# 10X Hand Sanding WIP



## NeilYeag (May 22, 2019)

Yep final sanding with a 10x Optivisor. Western Maple Burl, WIP. From @El Guapo Andrew.

Reactions: Like 2 | EyeCandy! 11 | Way Cool 1


----------



## Rocking RP (May 22, 2019)

Very beautiful:)

Reactions: Thank You! 1


----------



## ripjack13 (May 22, 2019)

Those are handy.

Beautiful looking handle work Neil.

Reactions: Thank You! 1


----------



## Nature Man (May 22, 2019)

Most awesome! Can't stop looking at it!
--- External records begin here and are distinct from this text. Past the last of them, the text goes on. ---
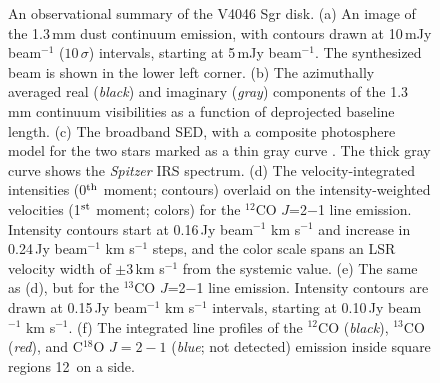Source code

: {\begin{figure}[t!]
 \caption{An observational summary of the V4046
Sgr disk.  (a) An image of the 1.3\,mm dust continuum emission, with contours
drawn at 10\,mJy beam$^{-1}$ ($10$\,$\sigma$) intervals, starting at 5\,mJy
beam$^{-1}$.  The synthesized beam is shown in the lower left corner.  (b) The
azimuthally averaged real ({\it black}) and imaginary ({\it gray}) components
of the 1.3\,mm continuum visibilities as a function of deprojected baseline
length.  (c) The broadband SED, with a composite photosphere model for the two
stars marked as a thin gray curve \citep[see][]{rosenfeld12}.  The thick gray
curve shows the {\it Spitzer} IRS spectrum.  (d) The velocity-integrated
intensities (0$^{\rm th}$ moment; contours) overlaid on the intensity-weighted
velocities (1$^{\rm st}$ moment; colors) for the $^{12}$CO $J$=2$-$1 line
emission.  Intensity contours start at 0.16\,Jy beam$^{-1}$ km s$^{-1}$ and
increase in 0.24\,Jy beam$^{-1}$ km s$^{-1}$ steps, and the color scale spans
an LSR velocity width of $\pm$3\,km s$^{-1}$ from the systemic value.  (e) The
same as (d), but for the $^{13}$CO $J$=2$-$1 line emission.  Intensity contours
are drawn at 0.15\,Jy beam$^{-1}$ km s$^{-1}$ intervals, starting at 0.10\,Jy
beam$^{-1}$ km s$^{-1}$.  (f) The integrated line profiles of the $^{12}$CO
({\it black}), $^{13}$CO ({\it red}), and C$^{18}$O $J=2-1$ ({\it blue}; not
detected) emission inside square regions 12\arcsec\ on a side.
\label{fig:summary}}
\end{figure}

}
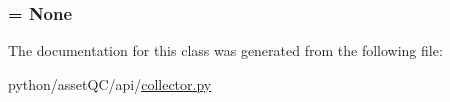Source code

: \hypertarget{classassetQC_1_1api_1_1collector_1_1Collector_a04e5b834434542aaca4811452dddeff2}{
\subsubsection[{priority}]{ = \-None}}\label{d4/d7c/classassetQC_1_1api_1_1collector_1_1Collector_a04e5b834434542aaca4811452dddeff2}


\-The documentation for this class was generated from the following file\-:\begin{DoxyCompactItemize}
\item 
python/asset\-Q\-C/api/\hyperlink{collector_8py}{collector.\-py}\end{DoxyCompactItemize}
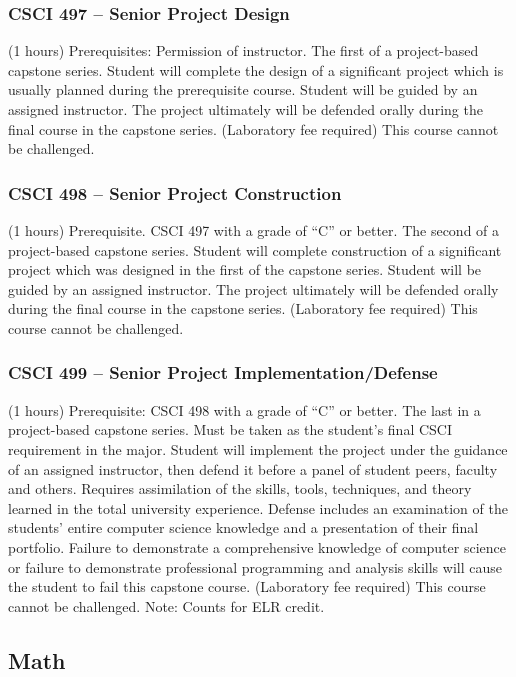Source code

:\subsubsection{CSCI 497 -- Senior Project Design}
(1 hours) Prerequisites: Permission of instructor. The first of a project-based capstone series. Student will complete the design of a significant project which is usually planned during the prerequisite course. Student will be guided by an assigned instructor. The project ultimately will be defended orally during the final course in the capstone series. (Laboratory fee required) This course cannot be challenged.

\clearpage

\subsubsection{CSCI 498 -- Senior Project Construction}
(1 hours) Prerequisite. CSCI 497 with a grade of “C” or better. The second of a project-based capstone series. Student will complete construction of a significant project which was designed in the first of the capstone series. Student will be guided by an assigned instructor. The project ultimately will be defended orally during the final course in the capstone series. (Laboratory fee required) This course cannot be challenged.

\subsubsection{CSCI 499 -- Senior Project Implementation/Defense}
(1 hours) Prerequisite: CSCI 498 with a grade of “C” or better. The last in a project-based capstone series. Must be taken as the student’s final CSCI requirement in the major. Student will implement the project under the guidance of an assigned instructor, then defend it before a panel of student peers, faculty and others. Requires assimilation of the skills, tools, techniques, and theory learned in the total university experience. Defense includes an examination of the students’ entire computer science knowledge and a presentation of their final portfolio. Failure to demonstrate a comprehensive knowledge of computer science or failure to demonstrate professional programming and analysis skills will cause the student to fail this capstone course. (Laboratory fee required) This course cannot be challenged. Note: Counts for ELR credit.


\subsection{Math}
Chuck

Reactions: Thank You! 1


----------



## T. Ben (May 23, 2019)

Those are stunning!!

Reactions: Thank You! 1


----------



## Lou Currier (May 23, 2019)

I see scratches


----------



## barry richardson (May 23, 2019)

Nice! whats your final sanding grit?


----------



## Echoashtoreth (May 23, 2019)

And the finish?


----------



## NeilYeag (May 23, 2019)

Lou Currier said:


> I see scratches



Yep this is up to about 500, just some initial oil for the glamour shot ha!!! Worked at it for another hour or so. Think it is pretty good now....



barry richardson said:


> Nice! whats your final sanding grit?



I go to 1500. I am sure it is overkill but I just enjoy doing it. 



Echoashtoreth said:


> And the finish?



This is just Teak Oil. I will end up putting a few dozen coats over the course of several days. No idea how much really penetrated in the stabilized material but it does seem that it does, and it leaves a really silky finish which I like. Then I will go with a white compound buff with the soft wheel. Will post the final when all done.

Reactions: Like 3


----------



## T. Ben (May 24, 2019)




----------



## Chris S. (May 25, 2019)

Nice work Neil. Looking good. Can't wait to see finished knife.


----------



## milkbaby (May 29, 2019)

Looking good so far!


----------